**Saved entries:**
────────────────────────────────────────
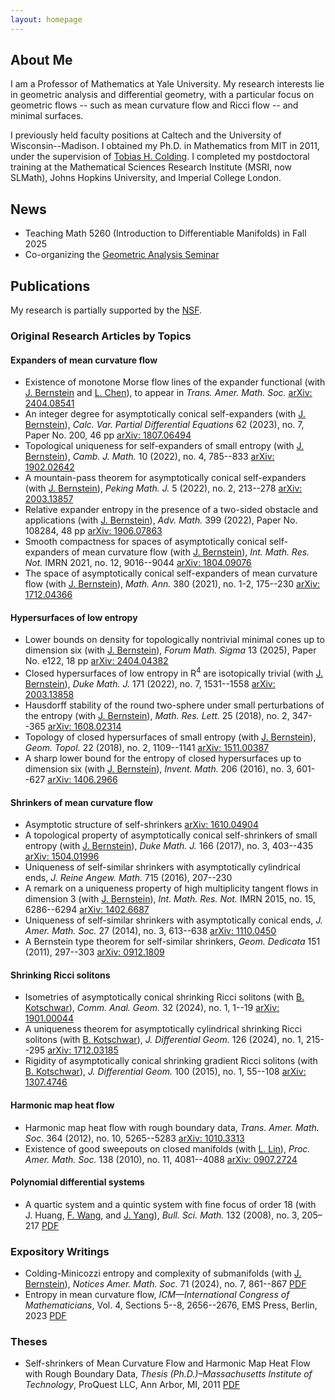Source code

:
 ```yaml
---
layout: homepage
---
```


## About Me

I am a Professor of Mathematics at Yale University. 
My research interests lie in geometric analysis and differential geometry, with a particular focus on geometric flows -- such as mean curvature flow and Ricci flow -- and minimal surfaces.

I previously held faculty positions at Caltech and the University of Wisconsin--Madison. 
I obtained my Ph.D. in Mathematics from MIT in 2011, under the supervision of [Tobias H. Colding](https://math.mit.edu/directory/profile.html?pid=50).
I completed my postdoctoral training at the Mathematical Sciences Research Institute (MSRI, now SLMath), Johns Hopkins University, and Imperial College London.

## News

- Teaching Math 5260 (Introduction to Differentiable Manifolds) in Fall 2025
- Co-organizing the [Geometric Analysis Seminar](https://sites.google.com/view/xinrui-zhao/yale-geometric-analysis-seminar/)

## Publications

My research is partially supported by the [NSF](https://www.nsf.gov).

### Original Research Articles by Topics

#### Expanders of mean curvature flow

- Existence of monotone Morse flow lines of the expander functional (with [J. Bernstein](https://mathematics.jhu.edu/directory/jacob-bernstein/) and [L. Chen](https://sites.google.com/utk.edu/lchen63/)), to appear in *Trans. Amer. Math. Soc.* [arXiv: 2404.08541](https://arxiv.org/abs/2404.08541)
- An integer degree for asymptotically conical self-expanders (with [J. Bernstein](https://mathematics.jhu.edu/directory/jacob-bernstein/)), *Calc. Var. Partial Differential Equations* 62 (2023), no. 7, Paper No. 200, 46 pp [arXiv: 1807.06494](https://arxiv.org/abs/1807.06494)
- Topological uniqueness for self-expanders of small entropy (with [J. Bernstein](https://mathematics.jhu.edu/directory/jacob-bernstein/)), *Camb. J. Math.* 10 (2022), no. 4, 785--833 [arXiv: 1902.02642](https://arxiv.org/abs/1902.02642)
- A mountain-pass theorem for asymptotically conical self-expanders (with [J. Bernstein](https://mathematics.jhu.edu/directory/jacob-bernstein/)), *Peking Math. J.* 5 (2022), no. 2, 213--278 [arXiv: 2003.13857](https://arxiv.org/abs/2003.13857)
- Relative expander entropy in the presence of a two-sided obstacle and applications (with [J. Bernstein](https://mathematics.jhu.edu/directory/jacob-bernstein/)), *Adv. Math.* 399 (2022), Paper No. 108284, 48 pp [arXiv: 1906.07863](https://arxiv.org/abs/1906.07863)
- Smooth compactness for spaces of asymptotically conical self-expanders of mean curvature flow (with [J. Bernstein](https://mathematics.jhu.edu/directory/jacob-bernstein/)), *Int. Math. Res. Not.* IMRN 2021, no. 12, 9016--9044 [arXiv: 1804.09076](https://arxiv.org/abs/1804.09076)
- The space of asymptotically conical self-expanders of mean curvature flow (with [J. Bernstein](https://mathematics.jhu.edu/directory/jacob-bernstein/)), *Math. Ann.* 380 (2021), no. 1-2, 175--230 [arXiv: 1712.04366](https://arxiv.org/abs/1712.04366)

#### Hypersurfaces of low entropy

- Lower bounds on density for topologically nontrivial minimal cones up to dimension six (with [J. Bernstein](https://mathematics.jhu.edu/directory/jacob-bernstein/)), *Forum Math. Sigma* 13 (2025), Paper No. e122, 18 pp [arXiv: 2404.04382](https://arxiv.org/abs/2404.04382)
- Closed hypersurfaces of low entropy in R<sup>4</sup> are isotopically trivial (with [J. Bernstein](https://mathematics.jhu.edu/directory/jacob-bernstein/)), *Duke Math. J.* 171 (2022), no. 7, 1531--1558 [arXiv: 2003.13858](https://arxiv.org/abs/2003.13858)
- Hausdorff stability of the round two-sphere under small perturbations of the entropy (with [J. Bernstein](https://mathematics.jhu.edu/directory/jacob-bernstein/)), *Math. Res. Lett.* 25 (2018), no. 2, 347--365 [arXiv: 1608.02314](https://arxiv.org/abs/1608.02314)
- Topology of closed hypersurfaces of small entropy (with [J. Bernstein](https://mathematics.jhu.edu/directory/jacob-bernstein/)), *Geom. Topol.* 22 (2018), no. 2, 1109--1141 [arXiv: 1511.00387](https://arxiv.org/abs/1511.00387)
- A sharp lower bound for the entropy of closed hypersurfaces up to dimension six (with [J. Bernstein](https://mathematics.jhu.edu/directory/jacob-bernstein/)), *Invent. Math.* 206 (2016), no. 3, 601--627 [arXiv: 1406.2966](https://arxiv.org/abs/1406.2966)

#### Shrinkers of mean curvature flow

- Asymptotic structure of self-shrinkers [arXiv: 1610.04904](https://arxiv.org/abs/1610.04904)
- A topological property of asymptotically conical self-shrinkers of small entropy (with [J. Bernstein](https://mathematics.jhu.edu/directory/jacob-bernstein/)), *Duke Math. J.* 166 (2017), no. 3, 403--435 [arXiv: 1504.01996](https://arxiv.org/abs/1504.01996)
- Uniqueness of self-similar shrinkers with asymptotically cylindrical ends, *J. Reine Angew. Math.* 715 (2016), 207--230
- A remark on a uniqueness property of high multiplicity tangent flows in dimension 3 (with [J. Bernstein](https://mathematics.jhu.edu/directory/jacob-bernstein/)), *Int. Math. Res. Not.* IMRN 2015, no. 15, 6286--6294 [arXiv: 1402.6687](https://arxiv.org/abs/1402.6687)
- Uniqueness of self-similar shrinkers with asymptotically conical ends, *J. Amer. Math. Soc.* 27 (2014), no. 3, 613--638 [arXiv: 1110.0450](https://arxiv.org/abs/1110.0450)
- A Bernstein type theorem for self-similar shrinkers, *Geom. Dedicata* 151 (2011), 297--303 [arXiv: 0912.1809](https://arxiv.org/abs/0912.1809)

#### Shrinking Ricci solitons

- Isometries of asymptotically conical shrinking Ricci solitons (with [B. Kotschwar](https://search.asu.edu/profile/1797093)), *Comm. Anal. Geom.* 32 (2024), no. 1, 1--19 [arXiv: 1901.00044](https://arxiv.org/abs/1901.00044)
- A uniqueness theorem for asymptotically cylindrical shrinking Ricci solitons (with [B. Kotschwar](https://search.asu.edu/profile/1797093)), *J. Differential Geom.* 126 (2024), no. 1, 215--295 [arXiv: 1712.03185](https://arxiv.org/abs/1712.03185)
- Rigidity of asymptotically conical shrinking gradient Ricci solitons (with [B. Kotschwar](https://search.asu.edu/profile/1797093)), *J. Differential Geom.* 100 (2015), no. 1, 55--108 [arXiv: 1307.4746](https://arxiv.org/abs/1307.4746)

#### Harmonic map heat flow

- Harmonic map heat flow with rough boundary data, *Trans. Amer. Math. Soc.* 364 (2012), no. 10, 5265--5283 [arXiv: 1010.3313](https://arxiv.org/abs/1010.3313)
- Existence of good sweepouts on closed manifolds (with [L. Lin](https://lzlin.sites.ucsc.edu)), *Proc. Amer. Math. Soc.* 138 (2010), no. 11, 4081--4088 [arXiv: 0907.2724](https://arxiv.org/abs/0907.2724)

#### Polynomial differential systems

- A quartic system and a quintic system with fine focus of order 18 (with J. Huang, [F. Wang](https://math.sjtu.edu.cn/Default/teachershow/tags/MDAwMDAwMDAwMLKIfpg), and [J. Yang](https://www.math.pku.edu.cn/jsdw/js_20180628175159671361/y_20180628175159671361/69983.htm)), *Bull. Sci. Math.* 132 (2008), no. 3, 205–217 [PDF](https://pdf.sciencedirectassets.com/271929/1-s2.0-S0007449708X0003X/1-s2.0-S0007449707000218/main.pdf?X-Amz-Security-Token=IQoJb3JpZ2luX2VjENP%2F%2F%2F%2F%2F%2F%2F%2F%2F%2FwEaCXVzLWVhc3QtMSJIMEYCIQChelM6UofeVULxGCLDmaJm%2FQ%2FKfNDD%2BdEfl4VNkwJJxwIhANX2bHUjiAOggb7pWFfSVvnnzPF4yZtDGMSjZLvN06%2FxKrMFCHwQBRoMMDU5MDAzNTQ2ODY1IgzKU%2FAIBm%2FjRUEGYT0qkAWff%2FJ5souKu%2BCRO3rDjfvfiJFHSQHvC78KCjIodwhJOlwHn8%2Fm0aZPpfLf9fJzDEKIrOfYgTV7z3d6S4GRdQkZOB2LyWE0FUCE04tFingM06FWJswtPYRMYPlq1MxHuoSswlF2ah2%2F7Odi7WAA81a1wTcPFJ3TYj1ZJ13L6Jyf88PL1N7rklLbB1IDVfMS8A51n5WizzNI6VthTO%2FIh6bM%2BGzCwpH2qhShme9XE67yQDLkR77jhe4i%2BrKRC7IlXZYLmhQyJ6VQV8GSTprL9iSEzT5II5txTHjnldJMYGhEl1LJSkdZR5yalHimUtbtrd0B7SOagxDhG2AGGU4FCtu2MgPT9cPwpvPwYr%2BWD587QMR2l64Qc3pC0bZ2H2nzeGwGiUMgUnR3KUfCQ0U1jXAl%2Fy9fF%2F2Cf80cwZKJu7AOosFBTu1XhqP8QN2qrpLOCbNkQ1hYRzuucqlEK5sWl7UFD6qMhYUKWmpc87%2F1mfljfn5f94l2V2kWlA8OjHyHN4UtXAJy2N4oVgnChsYR%2Bj%2BjJImlj1XTqtyJXrMYcXE%2F9i3XBibXrlCFUiD4rqe1an3jWAzPMnZ%2BF%2BraHZyt8ztaESnkS8EXpRZWxtlifdvKkC9a1hMOKh2pIw%2FXSDDxchbRJgO6vGudo8OrS45rv06%2FFy0luzFxvWyQpkM1qoLfx%2FPYn5O8bfah0V8DnuzAqSeLDBdPT6G9AAC4ih1Tb%2F49glzsdo%2BlXYQeGT09CS5uWCptRtQlcBBFUgmDngm%2B1dd%2FZPMdRBQoxumRv1oqpHpDjMXuOG30Wg7vZRrov6fFyuKcGEOYPj3iIONDhA2JMBir%2FlA6c5F%2FCPS10Q1sMOCw03HA8nLqv47Kqbz3qaq4qjDc0b%2FHBjqwAeCm%2BtEI7AkDWRAoumBQ2Y61WfIhEVvr%2BX34zGhohF9PylKVh8tLNn785v7GNsNHlKm1Zt18X2nk9ugKVQdXaB%2Fabso%2FV7QrrhLbh%2BHGkoRiJ9MeaWsp9YWF35pJ583btd333bggWsUFZwramFnNoeR2gpNiL9ERP7oNoA4F87VUBjI%2Bv6t74HtWgNEqVDRONppfY55KM%2FJHaHgAEf7chva6q0hB3cPw0HVevpMuPGuN&X-Amz-Algorithm=AWS4-HMAC-SHA256&X-Amz-Date=20251015T191549Z&X-Amz-SignedHeaders=host&X-Amz-Expires=300&X-Amz-Credential=ASIAQ3PHCVTYZH3KDL45%2F20251015%2Fus-east-1%2Fs3%2Faws4_request&X-Amz-Signature=0afa840eef1c3c97eb94ffeab297ce6791bd2160910542b64e85cbf0b0064f08&hash=524d0c2756e773402bba1112c2a6c12bd81f19eaecf2a1812c7d3bf57cb992c7&host=68042c943591013ac2b2430a89b270f6af2c76d8dfd086a07176afe7c76c2c61&pii=S0007449707000218&tid=spdf-f8ed10c5-927a-4117-aad3-be3f34316806&sid=cc4aa0851574a54a0b88751-8168e5934ac7gxrqa&type=client&tsoh=d3d3LnNjaWVuY2VkaXJlY3QuY29t&rh=d3d3LnNjaWVuY2VkaXJlY3QuY29t&ua=0f165e5704550255560354&rr=98f1a59d3c511600&cc=us)

### Expository Writings

- Colding-Minicozzi entropy and complexity of submanifolds (with [J. Bernstein](https://mathematics.jhu.edu/directory/jacob-bernstein/)), *Notices Amer. Math. Soc.* 71 (2024), no. 7, 861--867 [PDF](https://www.ams.org/journals/notices/202407/rnoti-p861.pdf)
- Entropy in mean curvature flow, *ICM—International Congress of Mathematicians*, Vol. 4, Sections 5--8, 2656--2676, EMS Press, Berlin, 2023 [PDF](https://ems.press/content/book-chapter-files/33218?nt=1)

### Theses

- Self-shrinkers of Mean Curvature Flow and Harmonic Map Heat Flow with Rough Boundary Data, *Thesis (Ph.D.)–Massachusetts Institute of Technology*, ProQuest LLC, Ann Arbor, MI, 2011 [PDF](https://dspace.mit.edu/bitstream/handle/1721.1/67817/768002313-MIT.pdf?sequence=2&isAllowed=y)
────────────────────────────────────────
Would you copy out exactly the lines above that start at the one containing "- Asymptotic structure" and end at the one containing "715 (2016), 207--230", inclusive?

**Task response:**
- Asymptotic structure of self-shrinkers [arXiv: 1610.04904](https://arxiv.org/abs/1610.04904)
- A topological property of asymptotically conical self-shrinkers of small entropy (with [J. Bernstein](https://mathematics.jhu.edu/directory/jacob-bernstein/)), *Duke Math. J.* 166 (2017), no. 3, 403--435 [arXiv: 1504.01996](https://arxiv.org/abs/1504.01996)
- Uniqueness of self-similar shrinkers with asymptotically cylindrical ends, *J. Reine Angew. Math.* 715 (2016), 207--230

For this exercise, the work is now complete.